But let me get this aside first. As a white female growing up in a predominantly white small town community I was constantly reminded that my world was extremely closed off and conservative. I was constantly shocked with that fact once I gained a little more knowledge. And to this day I find myself checking myself because of the way I was taught to grow up. So I am not innocent but I am trying to educate myself and the people I surround myself with. Change needed to be inevitable.

My beliefs are as follows, as are anyone’s with even half of a heart. The constituents to being a human require a beating heart, a pair of lungs or at least a lung, and a brain. And finally the ability to communicate in any type of way. That *includes* any skin color, sexual orientation, disability, or gender.

However, throughout history and continuing to today’s times that has apparently stayed irrelevant. In our time and the times before this, humans have not been created equal. For no other reason than a selfish corrupt society.

What needs to happen now? The group of so called “officials” cops and up the line need to sit down with the educated and observant oppressed. Talk, accept that what they have been doing is wrong. Accept that they have failed their people. Accept that they have no right to play god. And most importantly make the effort to change the broken and bigoted system.

How can I stand to say that? I have experienced first hand the brutal scenarios taking place at the initially peaceful protest. It was incredibly moving and monumental to me. There’s things that need to change before the generations that follow ours have to suffer. My boyfriend and I participated in a march that quickly turned violent when the cops maced the front row after shoving me. Luckily, I avoided the mace but my boyfriend did not. What unfolds next remains seared into my mind. He continued to film. We got separated. The moment I found him I screamed bloody murder in a way I don’t think I’ve ever screamed before. Because not only is he my kind hearted, loving boyfriend. He is the father of a child I didn’t know I was having, yes you heard that right. I had a child four months ago. He is the father of said child. And what I saw was truly horrific.
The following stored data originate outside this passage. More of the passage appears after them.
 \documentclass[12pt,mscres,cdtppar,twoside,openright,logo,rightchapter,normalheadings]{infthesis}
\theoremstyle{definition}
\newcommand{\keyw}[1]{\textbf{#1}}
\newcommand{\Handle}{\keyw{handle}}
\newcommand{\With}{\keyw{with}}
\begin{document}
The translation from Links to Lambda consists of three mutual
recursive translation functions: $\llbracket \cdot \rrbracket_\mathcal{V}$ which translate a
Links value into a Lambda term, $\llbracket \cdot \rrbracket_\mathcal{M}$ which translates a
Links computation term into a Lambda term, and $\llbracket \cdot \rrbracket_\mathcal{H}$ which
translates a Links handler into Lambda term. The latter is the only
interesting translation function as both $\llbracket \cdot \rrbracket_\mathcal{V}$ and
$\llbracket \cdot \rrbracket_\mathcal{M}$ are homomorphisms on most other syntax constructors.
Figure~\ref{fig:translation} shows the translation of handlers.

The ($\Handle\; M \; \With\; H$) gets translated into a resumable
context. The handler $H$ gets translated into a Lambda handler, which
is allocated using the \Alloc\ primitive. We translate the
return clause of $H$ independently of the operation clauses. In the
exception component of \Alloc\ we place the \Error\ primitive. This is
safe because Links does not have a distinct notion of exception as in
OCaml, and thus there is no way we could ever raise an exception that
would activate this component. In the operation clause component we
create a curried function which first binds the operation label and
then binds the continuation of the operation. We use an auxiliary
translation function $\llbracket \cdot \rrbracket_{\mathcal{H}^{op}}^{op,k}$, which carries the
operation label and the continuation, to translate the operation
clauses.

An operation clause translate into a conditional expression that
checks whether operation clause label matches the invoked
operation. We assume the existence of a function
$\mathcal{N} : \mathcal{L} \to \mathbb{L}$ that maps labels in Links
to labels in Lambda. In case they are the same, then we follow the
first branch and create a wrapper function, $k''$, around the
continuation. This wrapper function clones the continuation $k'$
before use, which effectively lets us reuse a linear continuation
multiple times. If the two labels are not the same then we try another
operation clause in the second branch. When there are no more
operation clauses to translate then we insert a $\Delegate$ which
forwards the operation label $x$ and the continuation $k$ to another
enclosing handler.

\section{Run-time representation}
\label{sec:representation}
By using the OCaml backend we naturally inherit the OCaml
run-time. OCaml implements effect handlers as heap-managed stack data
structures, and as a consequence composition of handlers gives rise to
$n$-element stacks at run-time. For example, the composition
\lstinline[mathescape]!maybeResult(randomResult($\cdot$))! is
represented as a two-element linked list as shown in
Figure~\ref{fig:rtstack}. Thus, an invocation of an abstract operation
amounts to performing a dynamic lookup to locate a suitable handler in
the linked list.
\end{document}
He had had his face smashed into a brick wall, his face was gushing blood and he was shoved against a wall with zip ties so tight that he will scar because the police had dragged his unconscious body 1,000 feet. Without any knowledge or care if he was alive. Thankfully, when I finally saw him he was conscious and telling me to run and to call his father. I immediately turned and found a community ready and willing to help and make me laugh. I am eternally grateful for that. And enterally grateful that after fifteen grueling hours on the sidewalk staring at AR-15’s and cops taunting each and every one of us, with either jeers or laughter; I was able to run into the street and hug him. He was alive. He was okay. And I had him back. And I am lucky. He is lucky. And this is a problem.

It has now been a few days, and I can still hear my hummingbird heart rate in my ears. I can still see everything that unfolded before my eyes. I can still feel the father of my child going through it in his sleep. And I am angry. I am angry for selfish reasons, my family got hurt at the hands of an overzealous cop for filming.

*However* at the end of the day, I do not get to be mad. I do not get to be upset. I don’t get to hold the I’m a mom suffering from postpartum depression and a decade old eating disorder over this. I am *not* a special case. My boyfriend is *not* a special case. Our situation is *not* a special case. At least, not big picture.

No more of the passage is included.